Acne scars can affect all parts of our body. While it is a normal part of being human, and these acne scars affect most of us, the idea of an acne scar (even if it is hidden) can cause us stress. Some cover it up with makeup, while others won’t take their shirts or pants off in large groups of people. While this fear is understandable, it is unjustified. Why would something that mars most of our skin affects the way someone sees you?
Although the answer to that question can take years to suss out, there are options for the moment where we can feel as though we have control of the situation, instead of feeling as though there is something wrong with us—even though there is not.
While there is nothing wrong with us for having acne scars, these scars can sometimes hurt or even itch. It can also cause discoloration of the skin, and when you add makeup or sunscreen to that spot, it will spread unevenly. This action can create another set of problems.
If your scars hurt or itch, it is good to work with them, if they cause an uneven spreading of sunscreen—it’s still good to deal with them. For these reasons, it is essential to deal with scars.
Some acne is unpreventable and leads to scars even if we don’t pick at it. However, a large group of us will pick and pop, which may result in more acne and more acne scars—it is a vicious cycle. It is good to get into healthier habits such as scar care and to help to fade the discoloration.
Different Types of Scars
First, understand that there are three primary forms of acne scars. Keloid, Hypertrophic, and Atrophic.
Keloid scars generate fibroblasts. These are developed from an overproduction of collagen in damaged skin. The overproduction of collagen will create a red or dark color within the skin. These spots can be larger than the original acne, and will cause pain or itching around the scarred area and will eventually cause more problems.
A hypertrophic scar is when the skin creates too many fibroblasts, like the keloid scar. While the hypertrophic scar is not as severe as a keloid scar, the surface within the scar does become raised. When your skin raises it can cause many problems such as issues when shaving as these skin growths get nicked or cut, causing further damage, which triggers additional scarring.
Atrophic scars are indentations in the skin that are usually small. These indentations develop because there aren’t enough fibroblasts developing during the healing process.
There are other scars such as a type called “ice pick,” “boxcar,” and “rolling,” however, the three mentioned previously are the most common scars when it comes to acne.
How to Treat Your Scars
Learning to become comfortable in your skin is an essential part of growing up. However, no one needs to have an itchy, painful, or a sunburnt spot because the scar is too hard to treat. Time is a factor in healing all scars (and wounds!); however, there are times when more than one treatment will be available to help quicken the process.

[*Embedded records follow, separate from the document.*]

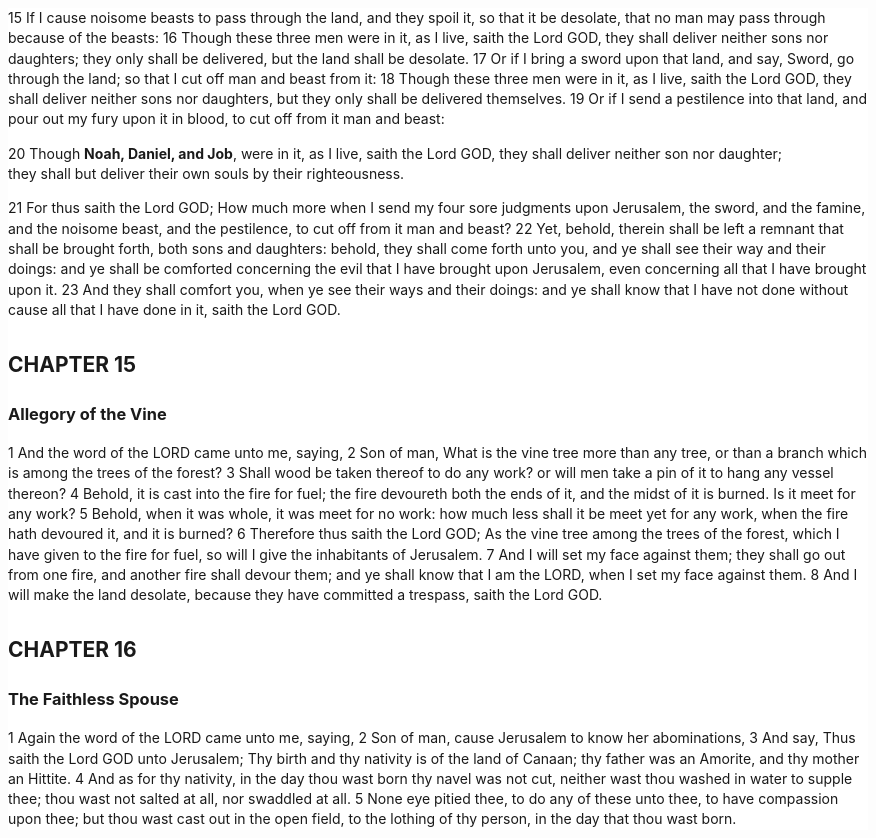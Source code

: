 15 If I cause noisome beasts to pass through the land, and they spoil it, so that it be desolate, that no man may pass through because of the beasts: 16 Though these three men were in it, as I live, saith the Lord GOD, they shall deliver neither sons nor daughters; they only shall be delivered, but the land shall be desolate. 17 Or if I bring a sword upon that land, and say, Sword, go through the land; so that I cut off man and beast from it: 18 Though these three men were in it, as I live, saith the Lord GOD, they shall deliver neither sons nor daughters, but they only shall be delivered themselves. 19 Or if I send a pestilence into that land, and pour out my fury upon it in blood, to cut off from it man and beast:

20 Though **Noah, Daniel, and Job**, were in it, as I live, saith the Lord GOD, they shall deliver neither son nor daughter;  
they shall but deliver their own souls by their righteousness.

21 For thus saith the Lord GOD; How much more when I send my four sore judgments upon Jerusalem, the sword, and the famine, and the noisome beast, and the pestilence, to cut off from it man and beast? 22 Yet, behold, therein shall be left a remnant that shall be brought forth, both sons and daughters: behold, they shall come forth unto you, and ye shall see their way and their doings: and ye shall be comforted concerning the evil that I have brought upon Jerusalem, even concerning all that I have brought upon it. 23 And they shall comfort you, when ye see their ways and their doings: and ye shall know that I have not done without cause all that I have done in it, saith the Lord GOD.

  

## CHAPTER 15

### Allegory of the Vine

1 And the word of the LORD came unto me, saying, 2 Son of man, What is the vine tree more than any tree, or than a branch which is among the trees of the forest? 3 Shall wood be taken thereof to do any work? or will men take a pin of it to hang any vessel thereon? 4 Behold, it is cast into the fire for fuel; the fire devoureth both the ends of it, and the midst of it is burned. Is it meet for any work? 5 Behold, when it was whole, it was meet for no work: how much less shall it be meet yet for any work, when the fire hath devoured it, and it is burned? 6 Therefore thus saith the Lord GOD; As the vine tree among the trees of the forest, which I have given to the fire for fuel, so will I give the inhabitants of Jerusalem. 7 And I will set my face against them; they shall go out from one fire, and another fire shall devour them; and ye shall know that I am the LORD, when I set my face against them. 8 And I will make the land desolate, because they have committed a trespass, saith the Lord GOD.

  

## CHAPTER 16

### The Faithless Spouse

1 Again the word of the LORD came unto me, saying, 2 Son of man, cause Jerusalem to know her abominations, 3 And say, Thus saith the Lord GOD unto Jerusalem; Thy birth and thy nativity is of the land of Canaan; thy father was an Amorite, and thy mother an Hittite. 4 And as for thy nativity, in the day thou wast born thy navel was not cut, neither wast thou washed in water to supple thee; thou wast not salted at all, nor swaddled at all. 5 None eye pitied thee, to do any of these unto thee, to have compassion upon thee; but thou wast cast out in the open field, to the lothing of thy person, in the day that thou wast born.  
  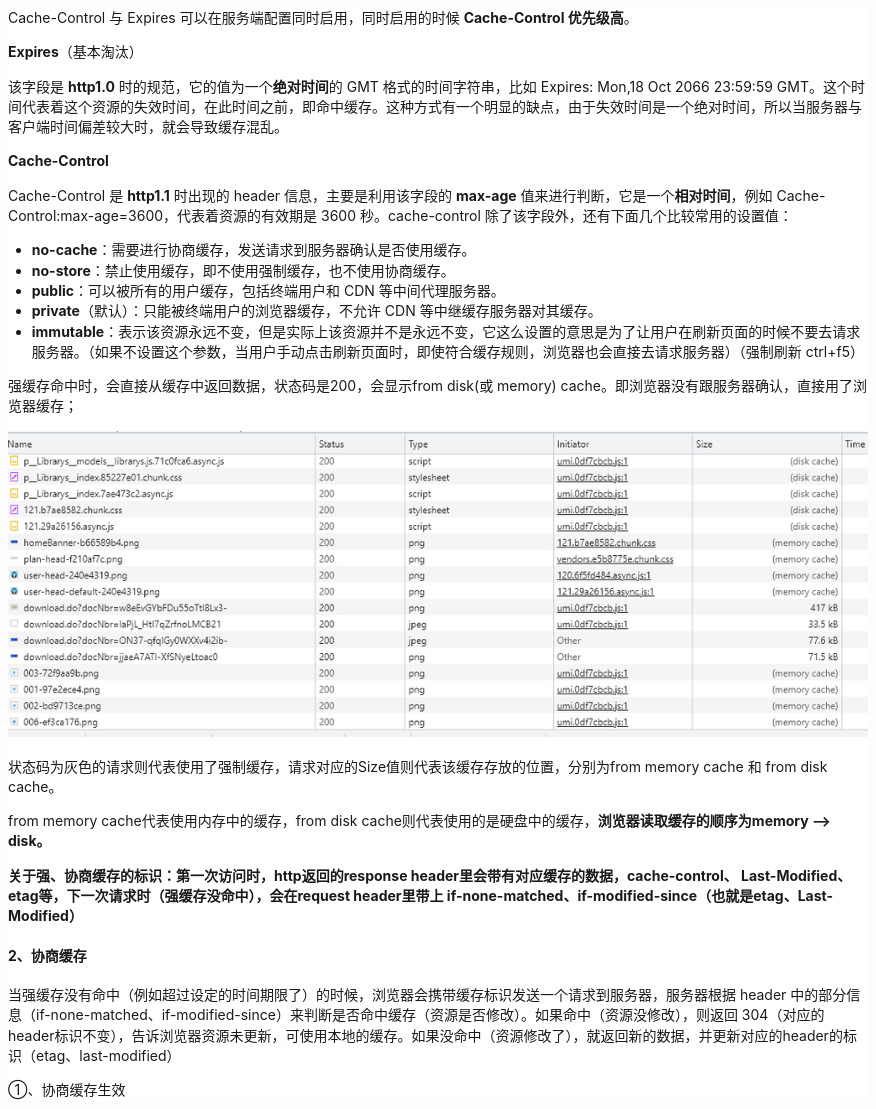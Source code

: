 Cache-Control 与 Expires 可以在服务端配置同时启用，同时启用的时候 **Cache-Control 优先级高**。

**Expires**（基本淘汰）

该字段是 **http1.0** 时的规范，它的值为一个**绝对时间**的 GMT 格式的时间字符串，比如 Expires: Mon,18 Oct 2066 23:59:59 GMT。这个时间代表着这个资源的失效时间，在此时间之前，即命中缓存。这种方式有一个明显的缺点，由于失效时间是一个绝对时间，所以当服务器与客户端时间偏差较大时，就会导致缓存混乱。

**Cache-Control**

Cache-Control 是 **http1.1** 时出现的 header 信息，主要是利用该字段的 **max-age** 值来进行判断，它是一个**相对时间**，例如 Cache-Control:max-age=3600，代表着资源的有效期是 3600 秒。cache-control 除了该字段外，还有下面几个比较常用的设置值：

- **no-cache**：需要进行协商缓存，发送请求到服务器确认是否使用缓存。
- **no-store**：禁止使用缓存，即不使用强制缓存，也不使用协商缓存。
- **public**：可以被所有的用户缓存，包括终端用户和 CDN 等中间代理服务器。
- **private**（默认）：只能被终端用户的浏览器缓存，不允许 CDN 等中继缓存服务器对其缓存。
- **immutable**：表示该资源永远不变，但是实际上该资源并不是永远不变，它这么设置的意思是为了让用户在刷新页面的时候不要去请求服务器。（如果不设置这个参数，当用户手动点击刷新页面时，即使符合缓存规则，浏览器也会直接去请求服务器）（强制刷新 ctrl+f5）

强缓存命中时，会直接从缓存中返回数据，状态码是200，会显示from disk(或 memory) cache。即浏览器没有跟服务器确认，直接用了浏览器缓存；

![image-20220401141428593](assets/image-20220401141428593.png)

状态码为灰色的请求则代表使用了强制缓存，请求对应的Size值则代表该缓存存放的位置，分别为from memory cache 和 from disk cache。

from memory cache代表使用内存中的缓存，from disk cache则代表使用的是硬盘中的缓存，**浏览器读取缓存的顺序为memory –> disk。**

**关于强、协商缓存的标识：第一次访问时，http返回的response header里会带有对应缓存的数据，cache-control、 Last-Modified、etag等，下一次请求时（强缓存没命中），会在request header里带上 if-none-matched、if-modified-since（也就是etag、Last-Modified）**

#### **2、协商缓存**

当强缓存没有命中（例如超过设定的时间期限了）的时候，浏览器会携带缓存标识发送一个请求到服务器，服务器根据 header 中的部分信息（if-none-matched、if-modified-since）来判断是否命中缓存（资源是否修改）。如果命中（资源没修改），则返回 304（对应的header标识不变），告诉浏览器资源未更新，可使用本地的缓存。如果没命中（资源修改了），就返回新的数据，并更新对应的header的标识（etag、last-modified）

①、协商缓存生效
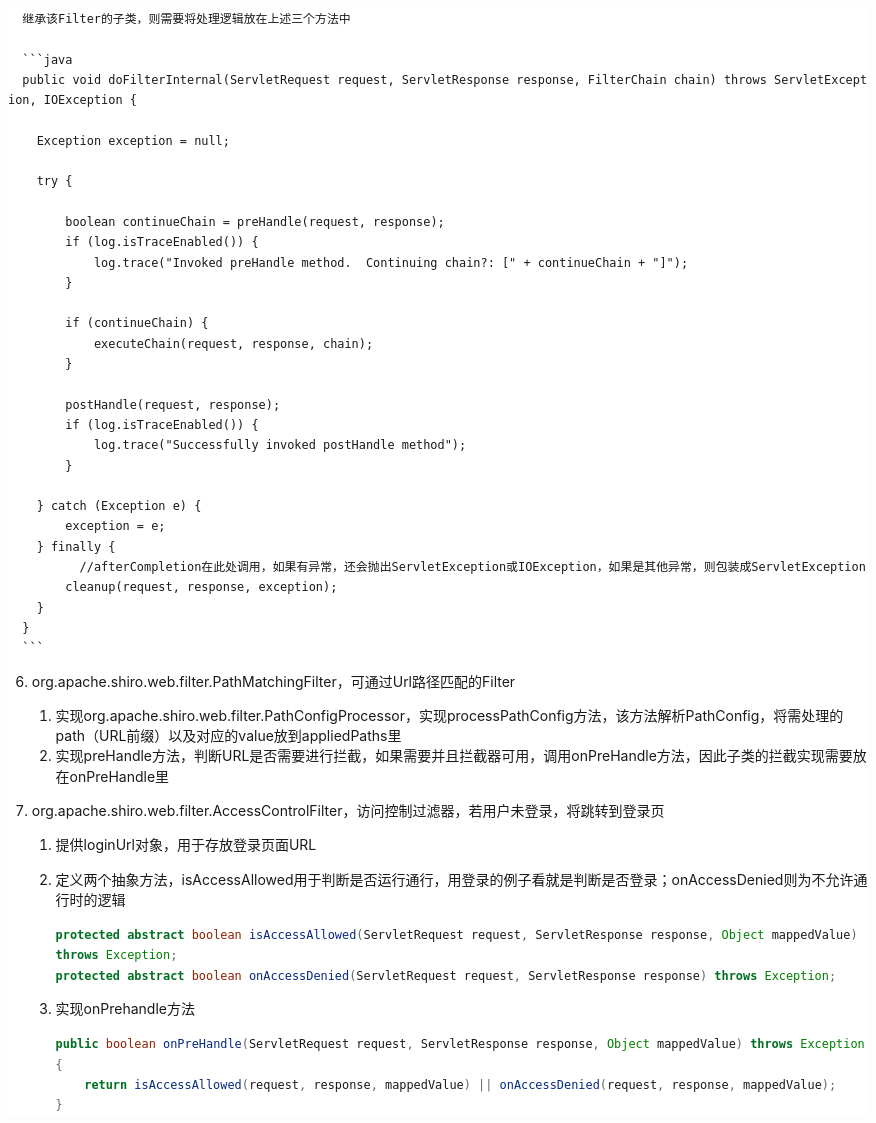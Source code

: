       继承该Filter的子类，则需要将处理逻辑放在上述三个方法中

      ```java
      public void doFilterInternal(ServletRequest request, ServletResponse response, FilterChain chain) throws ServletException, IOException {
      
      	Exception exception = null;
      
      	try {
      
      		boolean continueChain = preHandle(request, response);
      		if (log.isTraceEnabled()) {
      			log.trace("Invoked preHandle method.  Continuing chain?: [" + continueChain + "]");
      		}
      
      		if (continueChain) {
      			executeChain(request, response, chain);
      		}
      
      		postHandle(request, response);
      		if (log.isTraceEnabled()) {
      			log.trace("Successfully invoked postHandle method");
      		}
      
      	} catch (Exception e) {
      		exception = e;
      	} finally {
              //afterCompletion在此处调用，如果有异常，还会抛出ServletException或IOException，如果是其他异常，则包装成ServletException
      		cleanup(request, response, exception);
      	}
      }
      ```

6. org.apache.shiro.web.filter.PathMatchingFilter，可通过Url路径匹配的Filter

   1. 实现org.apache.shiro.web.filter.PathConfigProcessor，实现processPathConfig方法，该方法解析PathConfig，将需处理的path（URL前缀）以及对应的value放到appliedPaths里
   2. 实现preHandle方法，判断URL是否需要进行拦截，如果需要并且拦截器可用，调用onPreHandle方法，因此子类的拦截实现需要放在onPreHandle里

7. org.apache.shiro.web.filter.AccessControlFilter，访问控制过滤器，若用户未登录，将跳转到登录页

   1. 提供loginUrl对象，用于存放登录页面URL

   2. 定义两个抽象方法，isAccessAllowed用于判断是否运行通行，用登录的例子看就是判断是否登录；onAccessDenied则为不允许通行时的逻辑

      ```java
      protected abstract boolean isAccessAllowed(ServletRequest request, ServletResponse response, Object mappedValue) throws Exception;
      protected abstract boolean onAccessDenied(ServletRequest request, ServletResponse response) throws Exception;
      ```

   3. 实现onPrehandle方法

      ```java
      public boolean onPreHandle(ServletRequest request, ServletResponse response, Object mappedValue) throws Exception {
          return isAccessAllowed(request, response, mappedValue) || onAccessDenied(request, response, mappedValue);
      }
      ```
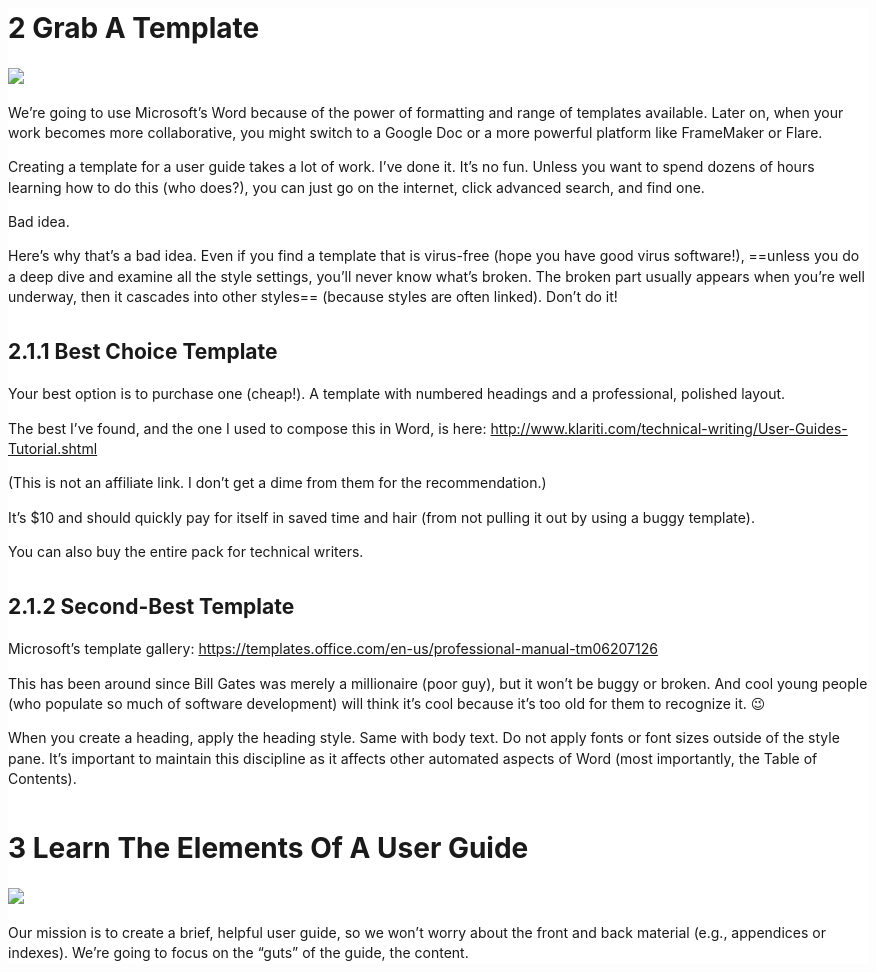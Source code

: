 # 2 Grab A Template

![](../../../_resources/0_-z3T7K56U42PRvhu_246f2f02bd5f4c269a88993dff4a9cf.png)

We’re going to use Microsoft’s Word because of the power of formatting and range of templates available. Later on, when your work becomes more collaborative, you might switch to a Google Doc or a more powerful platform like FrameMaker or Flare.

Creating a template for a user guide takes a lot of work. I’ve done it. It’s no fun. Unless you want to spend dozens of hours learning how to do this (who does?), you can just go on the internet, click advanced search, and find one.

Bad idea.

Here’s why that’s a bad idea. Even if you find a template that is virus-free (hope you have good virus software!), ==unless you do a deep dive and examine all the style settings, you’ll never know what’s broken. The broken part usually appears when you’re well underway, then it cascades into other styles== (because styles are often linked). Don’t do it!

## 2.1.1 Best Choice Template

Your best option is to purchase one (cheap!). A template with numbered headings and a professional, polished layout.

The best I’ve found, and the one I used to compose this in Word, is here: http://www.klariti.com/technical-writing/User-Guides-Tutorial.shtml

(This is not an affiliate link. I don’t get a dime from them for the recommendation.)

It’s $10 and should quickly pay for itself in saved time and hair (from not pulling it out by using a buggy template).

You can also buy the entire pack for technical writers.

## 2.1.2 Second-Best Template

Microsoft’s template gallery: https://templates.office.com/en-us/professional-manual-tm06207126

This has been around since Bill Gates was merely a millionaire (poor guy), but it won’t be buggy or broken. And cool young people (who populate so much of software development) will think it’s cool because it’s too old for them to recognize it. 😉

When you create a heading, apply the heading style. Same with body text. Do not apply fonts or font sizes outside of the style pane. It’s important to maintain this discipline as it affects other automated aspects of Word (most importantly, the Table of Contents).

# 3 Learn The Elements Of A User Guide

![](../../../_resources/0_pZdIuYlJmA9AuPBH_da0b7698ff494922a83c4c706658cd6.jpg)

Our mission is to create a brief, helpful user guide, so we won’t worry about the front and back material (e.g., appendices or indexes). We’re going to focus on the “guts” of the guide, the content.

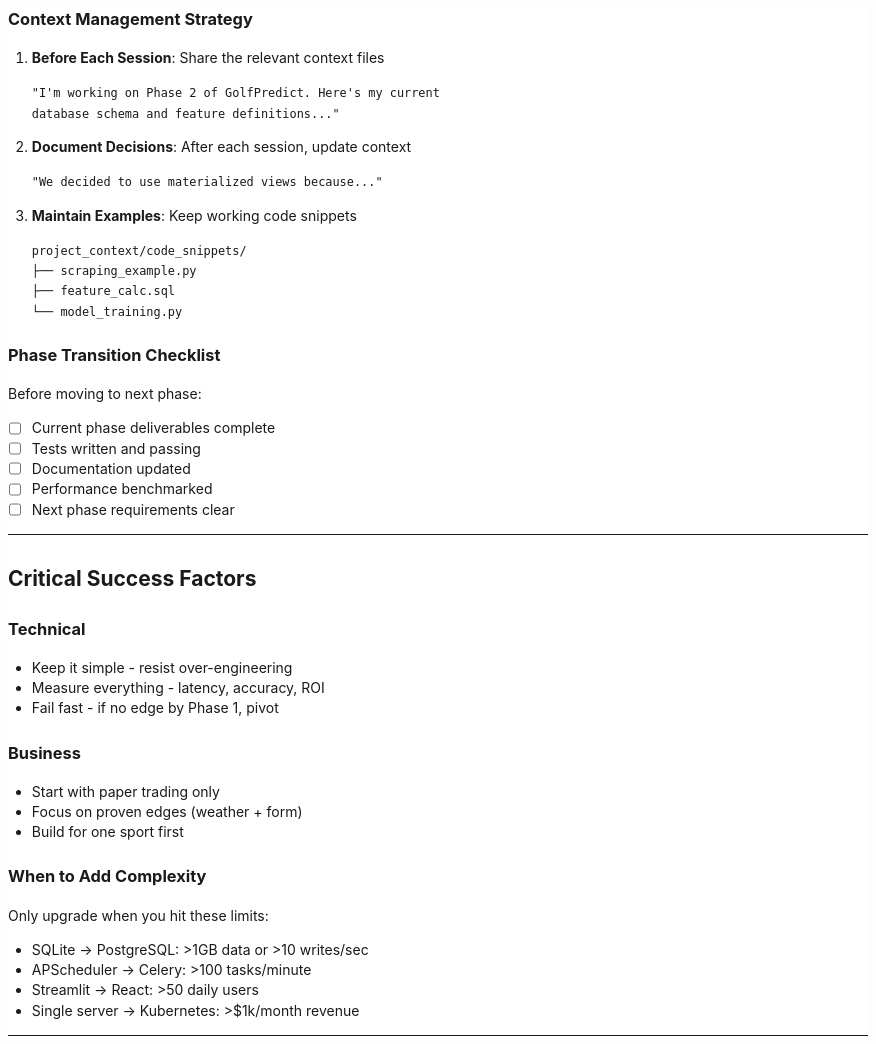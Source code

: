 ### Context Management Strategy

1. **Before Each Session**: Share the relevant context files

   ```
   "I'm working on Phase 2 of GolfPredict. Here's my current
   database schema and feature definitions..."
   ```

2. **Document Decisions**: After each session, update context

   ```
   "We decided to use materialized views because..."
   ```

3. **Maintain Examples**: Keep working code snippets
   ```
   project_context/code_snippets/
   ├── scraping_example.py
   ├── feature_calc.sql
   └── model_training.py
   ```

### Phase Transition Checklist

Before moving to next phase:

- [ ] Current phase deliverables complete
- [ ] Tests written and passing
- [ ] Documentation updated
- [ ] Performance benchmarked
- [ ] Next phase requirements clear

---

## Critical Success Factors

### Technical

- Keep it simple - resist over-engineering
- Measure everything - latency, accuracy, ROI
- Fail fast - if no edge by Phase 1, pivot

### Business

- Start with paper trading only
- Focus on proven edges (weather + form)
- Build for one sport first

### When to Add Complexity

Only upgrade when you hit these limits:

- SQLite → PostgreSQL: >1GB data or >10 writes/sec
- APScheduler → Celery: >100 tasks/minute
- Streamlit → React: >50 daily users
- Single server → Kubernetes: >$1k/month revenue

---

Other times, trying one of the items in the list below can help heal your scars and fade pigmentation on its own.
The great news is that scars are treatable; there are home remedies, over-the-counter remedies, and prescription remedies. If the scars become too much of a hinderance, you will also have the option of a medical procedure with a doctor’s approval.
If you are reading this article, obviously, you know how to maneuver the internet. Researching online will be a great way to find an abundance of ideas to find something natural that will work for you. If this is your chosen way to take, make sure to check with your doctor first.
Some helpful tips are always to keep your scars moisturized, drink lots of water to avoid dehydration, and don’t use ingredients that cause your skin to become red or irritated.
Some moisturization technique can be to use grapeseed oil, coconut oil, vitamin E oil, or olive oil after you get out of the shower. Using lotion without fragrances or dyes can be helpful, as well. Apply oil of your choosing to the affected area at least once a day. Soon, you will be able to see a difference if the scar isn’t too bad (or a keloid scar).
If you would instead try a tried-and-true spot or scar cream from a local store because that is what you are more comfortable with, researching the different types there is is an excellent idea to let you know what the reviews are out there and if people have seen results.
Even with the research, you may have to try several before you find the right cream that works with your skin. Asking your doctor what they recommend is a helpful hint that can cut down on your researching and searching time also.
If none of the above remedies work for you, and you’ve run out of ideas from the internet, visit your medical professional and find out what they can prescribe for scars and discoloration.
There are a few questions that you could ask before the procedure. Some include whether the procedure will hurt, whether the insurance will cover it, and how long it will take to heal.
Fear not, scars and discoloration are treatable. Time does help clear things up, but if you are a person who likes to feel like they are doing all they can to improve the situation, or even if you’d like to see if you can speed up the case, trying one (or more) of the treatments in this article can help you out.